(Dataset entries)

- Opening Delimiter -

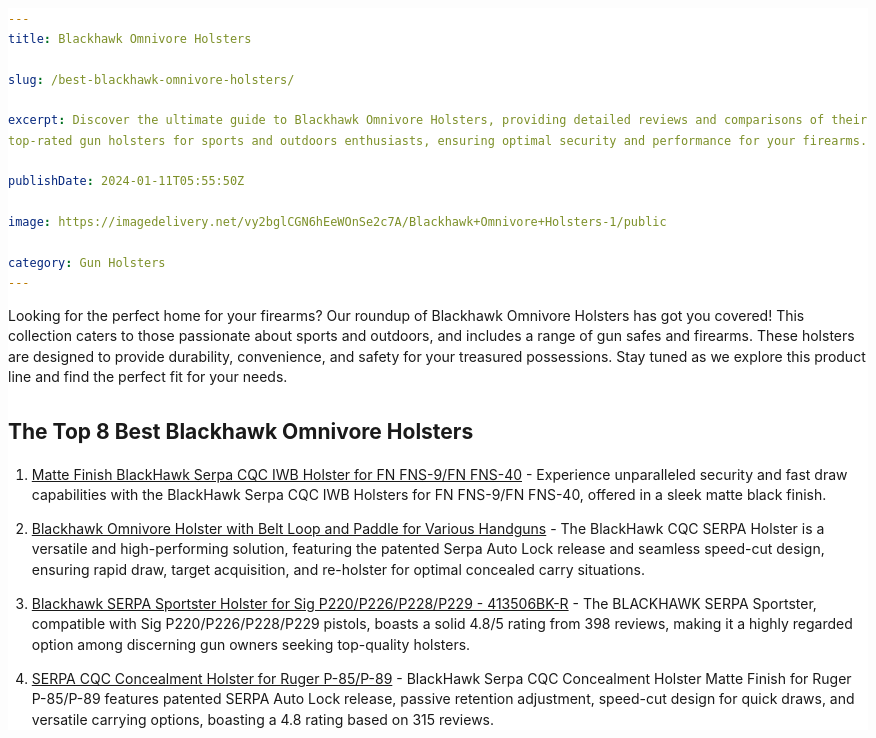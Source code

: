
 ```yaml
---
title: Blackhawk Omnivore Holsters

slug: /best-blackhawk-omnivore-holsters/

excerpt: Discover the ultimate guide to Blackhawk Omnivore Holsters, providing detailed reviews and comparisons of their top-rated gun holsters for sports and outdoors enthusiasts, ensuring optimal security and performance for your firearms.

publishDate: 2024-01-11T05:55:50Z

image: https://imagedelivery.net/vy2bglCGN6hEeWOnSe2c7A/Blackhawk+Omnivore+Holsters-1/public

category: Gun Holsters
---
```


Looking for the perfect home for your firearms? Our roundup of Blackhawk Omnivore Holsters has got you covered! This collection caters to those passionate about sports and outdoors, and includes a range of gun safes and firearms. These holsters are designed to provide durability, convenience, and safety for your treasured possessions. Stay tuned as we explore this product line and find the perfect fit for your needs.

## The Top 8 Best Blackhawk Omnivore Holsters

1. [Matte Finish BlackHawk Serpa CQC IWB Holster for FN FNS-9/FN FNS-40](https://serp.ly/@universityofguns/amazon/blackhawk-omnivore-holsters?utm_source=universityofguns&utm_medium=website&utm_campaign=universityofguns.com&utm_content=blackhawk-omnivore-holsters&utm_term=matte-finish-blackhawk-serpa-cqc-iwb-holster-for-fn-fns-9fn-fns-40) - Experience unparalleled security and fast draw capabilities with the BlackHawk Serpa CQC IWB Holsters for FN FNS-9/FN FNS-40, offered in a sleek matte black finish.

2. [Blackhawk Omnivore Holster with Belt Loop and Paddle for Various Handguns](https://serp.ly/@universityofguns/amazon/blackhawk-omnivore-holsters?utm_source=universityofguns&utm_medium=website&utm_campaign=universityofguns.com&utm_content=blackhawk-omnivore-holsters&utm_term=blackhawk-omnivore-holster-with-belt-loop-and-paddle-for-various-handguns) - The BlackHawk CQC SERPA Holster is a versatile and high-performing solution, featuring the patented Serpa Auto Lock release and seamless speed-cut design, ensuring rapid draw, target acquisition, and re-holster for optimal concealed carry situations.

3. [Blackhawk SERPA Sportster Holster for Sig P220/P226/P228/P229 - 413506BK-R](https://serp.ly/@universityofguns/amazon/blackhawk-omnivore-holsters?utm_source=universityofguns&utm_medium=website&utm_campaign=universityofguns.com&utm_content=blackhawk-omnivore-holsters&utm_term=blackhawk-serpa-sportster-holster-for-sig-p220p226p228p229-413506bk-r) - The BLACKHAWK SERPA Sportster, compatible with Sig P220/P226/P228/P229 pistols, boasts a solid 4.8/5 rating from 398 reviews, making it a highly regarded option among discerning gun owners seeking top-quality holsters.

4. [SERPA CQC Concealment Holster for Ruger P-85/P-89](https://serp.ly/@universityofguns/amazon/blackhawk-omnivore-holsters?utm_source=universityofguns&utm_medium=website&utm_campaign=universityofguns.com&utm_content=blackhawk-omnivore-holsters&utm_term=serpa-cqc-concealment-holster-for-ruger-p-85p-89) - BlackHawk Serpa CQC Concealment Holster Matte Finish for Ruger P-85/P-89 features patented SERPA Auto Lock release, passive retention adjustment, speed-cut design for quick draws, and versatile carrying options, boasting a 4.8 rating based on 315 reviews.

- Closing Delimiter -

Of the records above, copy each line that includes "Matte".

_Task output_
1. [Matte Finish BlackHawk Serpa CQC IWB Holster for FN FNS-9/FN FNS-40](https://serp.ly/@universityofguns/amazon/blackhawk-omnivore-holsters?utm_source=universityofguns&utm_medium=website&utm_campaign=universityofguns.com&utm_content=blackhawk-omnivore-holsters&utm_term=matte-finish-blackhawk-serpa-cqc-iwb-holster-for-fn-fns-9fn-fns-40) - Experience unparalleled security and fast draw capabilities with the BlackHawk Serpa CQC IWB Holsters for FN FNS-9/FN FNS-40, offered in a sleek matte black finish.
4. [SERPA CQC Concealment Holster for Ruger P-85/P-89](https://serp.ly/@universityofguns/amazon/blackhawk-omnivore-holsters?utm_source=universityofguns&utm_medium=website&utm_campaign=universityofguns.com&utm_content=blackhawk-omnivore-holsters&utm_term=serpa-cqc-concealment-holster-for-ruger-p-85p-89) - BlackHawk Serpa CQC Concealment Holster Matte Finish for Ruger P-85/P-89 features patented SERPA Auto Lock release, passive retention adjustment, speed-cut design for quick draws, and versatile carrying options, boasting a 4.8 rating based on 315 reviews.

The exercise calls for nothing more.